We know D.C. Get our free newsletter to stay in the know.

It’s a quiet Friday afternoon, and G.L Jaguar paces through his apartment, pointing out a box of tapes, record sleeves, a tape-to-tape recorder. Then, the nattily-appointed guitarist for the D.C. punk quartet Priests moves towards a closet, lit bright by a window with a decent view of the Capitol. “Well, here it is,” he says.

There in the closet sits a short shelf with an orderly library of identical records and tapes, each stacked one next to the other. Here in Jaguar’s 16th Street Heights apartment lives Sister Polygon Records, the tiny but disproportionately influential label jointly owned and operated by the four members of Priests. While it can’t approach the size and scope of Dischord, an independent label synonymous with underground music in D.C., Sister Polygon might very well be more significant in today’s tight-knit world of underground punk.

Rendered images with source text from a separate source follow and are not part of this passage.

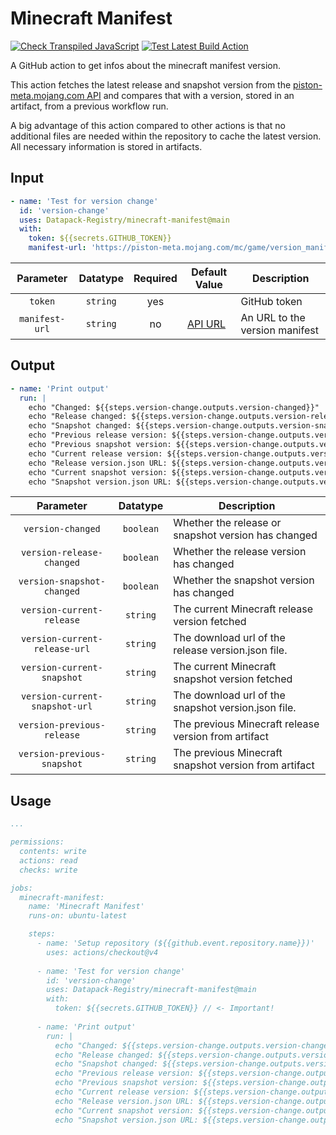 # Minecraft Manifest

[![Check Transpiled JavaScript](https://github.com/Datapack-Registry/minecraft-manifest/actions/workflows/check_dist.yml/badge.svg)](https://github.com/Datapack-Registry/minecraft-manifest/actions/workflows/check_dist.yml)
[![Test Latest Build Action](https://github.com/Datapack-Registry/minecraft-manifest/actions/workflows/test_action.yml/badge.svg)](https://github.com/Datapack-Registry/minecraft-manifest/actions/workflows/test_action.yml)

A GitHub action to get infos about the minecraft manifest version.

This action fetches the latest release and snapshot version from the [piston-meta.mojang.com API](https://piston-meta.mojang.com/mc/game/version_manifest_v2.json) and compares that with a version, stored in an artifact, from a previous workflow run.

A big advantage of this action compared to other actions is that no additional files are needed within the repository to cache the latest version. All necessary information is stored in artifacts.

## Input
```yml
- name: 'Test for version change'
  id: 'version-change'
  uses: Datapack-Registry/minecraft-manifest@main
  with:
    token: ${{secrets.GITHUB_TOKEN}}
    manifest-url: 'https://piston-meta.mojang.com/mc/game/version_manifest_v2.json'
```

|    Parameter   | Datatype | Required | Default Value                                                                                                                                | Description                    |
|:--------------:|:--------:|:--------:|----------------------------------------------------------------------------------------------------------------------------------------------|--------------------------------|
|     `token`    | `string` |    yes   |                                                                                                                                              | GitHub token                   |
| `manifest-url` | `string` |    no    | [API URL](https://piston-meta.mojang.com/mc/game/version_manifest_v2.json 'https://piston-meta.mojang.com/mc/game/version_manifest_v2.json') | An URL to the version manifest |

## Output
```yml
- name: 'Print output'
  run: |
    echo "Changed: ${{steps.version-change.outputs.version-changed}}"
    echo "Release changed: ${{steps.version-change.outputs.version-release-changed}}"
    echo "Snapshot changed: ${{steps.version-change.outputs.version-snapshot-changed}}"
    echo "Previous release version: ${{steps.version-change.outputs.version-previous-release}}"
    echo "Previous snapshot version: ${{steps.version-change.outputs.version-previous-snapshot}}"
    echo "Current release version: ${{steps.version-change.outputs.version-current-release}}"
    echo "Release version.json URL: ${{steps.version-change.outputs.version-current-release-url}}"
    echo "Current snapshot version: ${{steps.version-change.outputs.version-current-snapshot}}"
    echo "Snapshot version.json URL: ${{steps.version-change.outputs.version-current-snapshot-url}}"
```

|          Parameter              |  Datatype | Description                                           |
|:-------------------------------:|:---------:|-------------------------------------------------------|
|      `version-changed`          | `boolean` | Whether the release or snapshot version has changed   |
|  `version-release-changed`      | `boolean` | Whether the release version has changed               |
| `version-snapshot-changed`      | `boolean` | Whether the snapshot version has changed              |
| `version-current-release`       | `string`  | The current Minecraft release version fetched         |
| `version-current-release-url`   | `string`  | The download url of the release version.json file.    |
| `version-current-snapshot`      | `string`  | The current Minecraft snapshot version fetched        |
| `version-current-snapshot-url`  | `string`  | The download url of the snapshot version.json file.   |
| `version-previous-release`      | `string`  | The previous Minecraft release version from artifact  |
| `version-previous-snapshot`     | `string`  | The previous Minecraft snapshot version from artifact |

## Usage
```yml
...

permissions:
  contents: write
  actions: read
  checks: write

jobs:
  minecraft-manifest:
    name: 'Minecraft Manifest'
    runs-on: ubuntu-latest      

    steps:
      - name: 'Setup repository (${{github.event.repository.name}})'
        uses: actions/checkout@v4
      
      - name: 'Test for version change'
        id: 'version-change'
        uses: Datapack-Registry/minecraft-manifest@main
        with:
          token: ${{secrets.GITHUB_TOKEN}} // <- Important!
      
      - name: 'Print output'
        run: |
          echo "Changed: ${{steps.version-change.outputs.version-changed}}"
          echo "Release changed: ${{steps.version-change.outputs.version-release-changed}}"
          echo "Snapshot changed: ${{steps.version-change.outputs.version-snapshot-changed}}"
          echo "Previous release version: ${{steps.version-change.outputs.version-previous-release}}"
          echo "Previous snapshot version: ${{steps.version-change.outputs.version-previous-snapshot}}"
          echo "Current release version: ${{steps.version-change.outputs.version-current-release}}"
          echo "Release version.json URL: ${{steps.version-change.outputs.version-current-release-url}}"
          echo "Current snapshot version: ${{steps.version-change.outputs.version-current-snapshot}}"
          echo "Snapshot version.json URL: ${{steps.version-change.outputs.version-current-snapshot-url}}"


```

Bands on the label, including Priests, have rattled the gates of the popular music kingdom, collecting acclaim from critics and deals from bigger record labels along the way. And they’ve done it while shunning buzzy bands, hot sounds, and pleas for coverage. Sister Polygon is a DIY concern through and through.

In fact, the label is built far more on friendships and mutual admiration than on any kind of desire to sign the next hot band. By the label’s own admission, the Sister Polygon roster is a collection of musical oddballs that would struggle to find the mainstream on a map, let alone stand in it.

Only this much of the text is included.